[Directions]: Each line from the one containing "If you'd like" to the end of the listing below must be retyped exactly, with no line left out and none added.

═════ Information shown

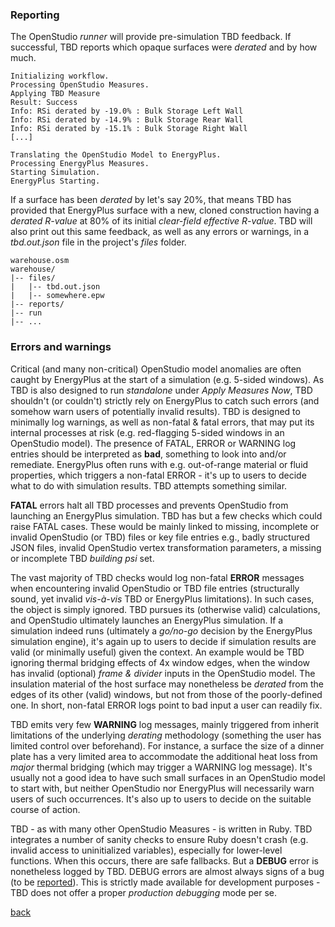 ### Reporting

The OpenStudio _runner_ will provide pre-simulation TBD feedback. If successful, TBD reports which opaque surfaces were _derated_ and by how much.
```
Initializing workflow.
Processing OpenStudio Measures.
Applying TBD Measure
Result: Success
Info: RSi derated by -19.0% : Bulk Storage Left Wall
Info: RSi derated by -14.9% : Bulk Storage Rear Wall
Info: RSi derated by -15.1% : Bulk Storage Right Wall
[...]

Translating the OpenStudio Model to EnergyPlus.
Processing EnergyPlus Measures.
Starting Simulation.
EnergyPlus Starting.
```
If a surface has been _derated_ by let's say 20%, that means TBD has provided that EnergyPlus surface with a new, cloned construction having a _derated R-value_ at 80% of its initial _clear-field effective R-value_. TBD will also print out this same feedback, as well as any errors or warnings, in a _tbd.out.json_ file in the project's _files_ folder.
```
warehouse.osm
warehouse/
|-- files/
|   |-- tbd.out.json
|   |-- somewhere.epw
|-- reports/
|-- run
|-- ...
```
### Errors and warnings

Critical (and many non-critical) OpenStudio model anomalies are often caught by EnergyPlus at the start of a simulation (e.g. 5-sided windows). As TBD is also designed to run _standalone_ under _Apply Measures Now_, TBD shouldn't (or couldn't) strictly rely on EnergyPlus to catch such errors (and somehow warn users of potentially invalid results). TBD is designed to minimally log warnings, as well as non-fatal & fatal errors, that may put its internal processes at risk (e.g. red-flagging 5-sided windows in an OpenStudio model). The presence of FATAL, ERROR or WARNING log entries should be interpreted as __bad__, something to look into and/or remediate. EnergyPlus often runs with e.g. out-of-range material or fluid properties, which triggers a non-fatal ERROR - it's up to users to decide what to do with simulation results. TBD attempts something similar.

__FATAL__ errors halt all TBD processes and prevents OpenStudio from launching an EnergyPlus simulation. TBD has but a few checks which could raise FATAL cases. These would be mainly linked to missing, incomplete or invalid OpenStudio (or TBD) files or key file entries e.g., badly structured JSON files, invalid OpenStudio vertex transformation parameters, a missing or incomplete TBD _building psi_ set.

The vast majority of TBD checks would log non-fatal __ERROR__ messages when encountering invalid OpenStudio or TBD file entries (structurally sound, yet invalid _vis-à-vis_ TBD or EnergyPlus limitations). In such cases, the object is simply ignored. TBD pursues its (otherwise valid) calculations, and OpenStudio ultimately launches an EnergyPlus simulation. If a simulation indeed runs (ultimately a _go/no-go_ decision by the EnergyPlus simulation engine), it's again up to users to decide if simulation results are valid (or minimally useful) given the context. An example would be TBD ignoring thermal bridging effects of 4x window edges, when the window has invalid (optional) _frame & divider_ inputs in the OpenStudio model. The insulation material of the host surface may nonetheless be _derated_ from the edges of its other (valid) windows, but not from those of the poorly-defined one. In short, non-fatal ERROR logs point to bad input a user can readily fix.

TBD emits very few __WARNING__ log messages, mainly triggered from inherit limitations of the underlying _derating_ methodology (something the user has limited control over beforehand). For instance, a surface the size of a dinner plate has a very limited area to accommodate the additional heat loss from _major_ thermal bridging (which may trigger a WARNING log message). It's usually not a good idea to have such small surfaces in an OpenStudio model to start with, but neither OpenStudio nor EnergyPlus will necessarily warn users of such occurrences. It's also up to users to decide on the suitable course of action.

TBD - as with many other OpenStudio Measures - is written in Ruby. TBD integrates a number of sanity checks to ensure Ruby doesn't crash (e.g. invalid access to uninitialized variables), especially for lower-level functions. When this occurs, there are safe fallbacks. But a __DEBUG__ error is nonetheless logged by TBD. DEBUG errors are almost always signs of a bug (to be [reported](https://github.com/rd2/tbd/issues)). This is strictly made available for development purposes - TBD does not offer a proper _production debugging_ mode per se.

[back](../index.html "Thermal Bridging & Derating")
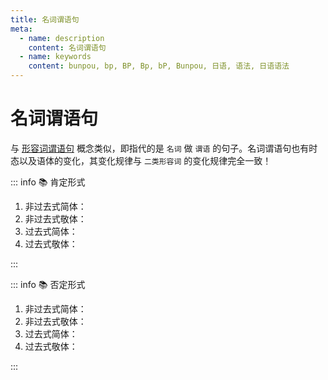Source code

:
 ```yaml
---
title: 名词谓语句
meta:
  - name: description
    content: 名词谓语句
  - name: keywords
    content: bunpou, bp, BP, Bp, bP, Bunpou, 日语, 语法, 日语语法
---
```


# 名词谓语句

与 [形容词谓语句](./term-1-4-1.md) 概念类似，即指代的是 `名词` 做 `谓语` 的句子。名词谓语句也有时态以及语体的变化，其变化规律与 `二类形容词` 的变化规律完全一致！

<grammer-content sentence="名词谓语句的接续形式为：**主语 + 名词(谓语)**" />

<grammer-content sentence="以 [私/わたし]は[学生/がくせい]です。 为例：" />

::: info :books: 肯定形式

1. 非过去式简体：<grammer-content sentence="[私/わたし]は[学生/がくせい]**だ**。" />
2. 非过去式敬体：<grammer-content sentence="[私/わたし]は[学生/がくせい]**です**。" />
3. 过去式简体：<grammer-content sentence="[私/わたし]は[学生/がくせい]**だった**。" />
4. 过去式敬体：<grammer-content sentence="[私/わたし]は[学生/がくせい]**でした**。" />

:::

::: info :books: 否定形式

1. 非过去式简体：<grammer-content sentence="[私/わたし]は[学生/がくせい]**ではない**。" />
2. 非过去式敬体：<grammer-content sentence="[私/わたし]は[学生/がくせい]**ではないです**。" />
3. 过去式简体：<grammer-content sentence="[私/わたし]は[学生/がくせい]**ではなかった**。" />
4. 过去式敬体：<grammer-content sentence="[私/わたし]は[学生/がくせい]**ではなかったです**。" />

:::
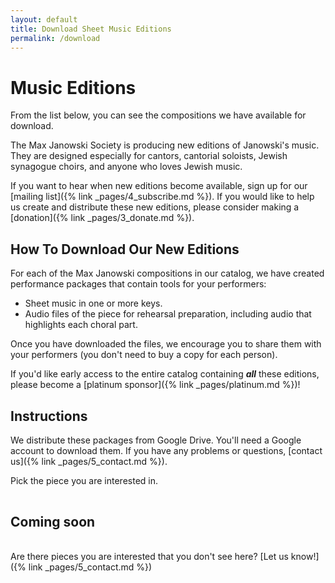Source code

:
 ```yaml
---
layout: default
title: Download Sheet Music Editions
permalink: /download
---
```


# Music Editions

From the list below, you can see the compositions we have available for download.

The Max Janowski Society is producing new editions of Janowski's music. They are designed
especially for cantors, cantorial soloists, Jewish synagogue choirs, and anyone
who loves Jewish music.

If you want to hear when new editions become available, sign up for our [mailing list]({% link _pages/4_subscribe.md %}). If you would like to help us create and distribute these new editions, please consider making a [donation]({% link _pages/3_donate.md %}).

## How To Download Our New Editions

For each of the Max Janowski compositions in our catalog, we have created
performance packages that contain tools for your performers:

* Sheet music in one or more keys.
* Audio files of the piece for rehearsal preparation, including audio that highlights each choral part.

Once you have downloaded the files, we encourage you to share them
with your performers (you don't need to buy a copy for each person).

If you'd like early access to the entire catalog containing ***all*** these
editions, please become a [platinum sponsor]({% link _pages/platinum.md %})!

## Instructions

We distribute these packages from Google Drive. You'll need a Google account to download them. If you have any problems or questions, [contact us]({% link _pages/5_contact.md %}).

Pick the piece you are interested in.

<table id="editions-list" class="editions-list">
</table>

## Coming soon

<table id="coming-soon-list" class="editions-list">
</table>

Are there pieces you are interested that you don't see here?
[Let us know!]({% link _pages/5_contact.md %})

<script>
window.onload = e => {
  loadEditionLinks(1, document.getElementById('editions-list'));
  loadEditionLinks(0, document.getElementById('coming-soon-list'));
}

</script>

══════════

[Exercise response]:
If you'd like early access to the entire catalog containing ***all*** these
editions, please become a [platinum sponsor]({% link _pages/platinum.md %})!

## Instructions

We distribute these packages from Google Drive. You'll need a Google account to download them. If you have any problems or questions, [contact us]({% link _pages/5_contact.md %}).

Pick the piece you are interested in.

<table id="editions-list" class="editions-list">
</table>

## Coming soon

<table id="coming-soon-list" class="editions-list">
</table>

Are there pieces you are interested that you don't see here?
[Let us know!]({% link _pages/5_contact.md %})

<script>
window.onload = e => {
  loadEditionLinks(1, document.getElementById('editions-list'));
  loadEditionLinks(0, document.getElementById('coming-soon-list'));
}

</script>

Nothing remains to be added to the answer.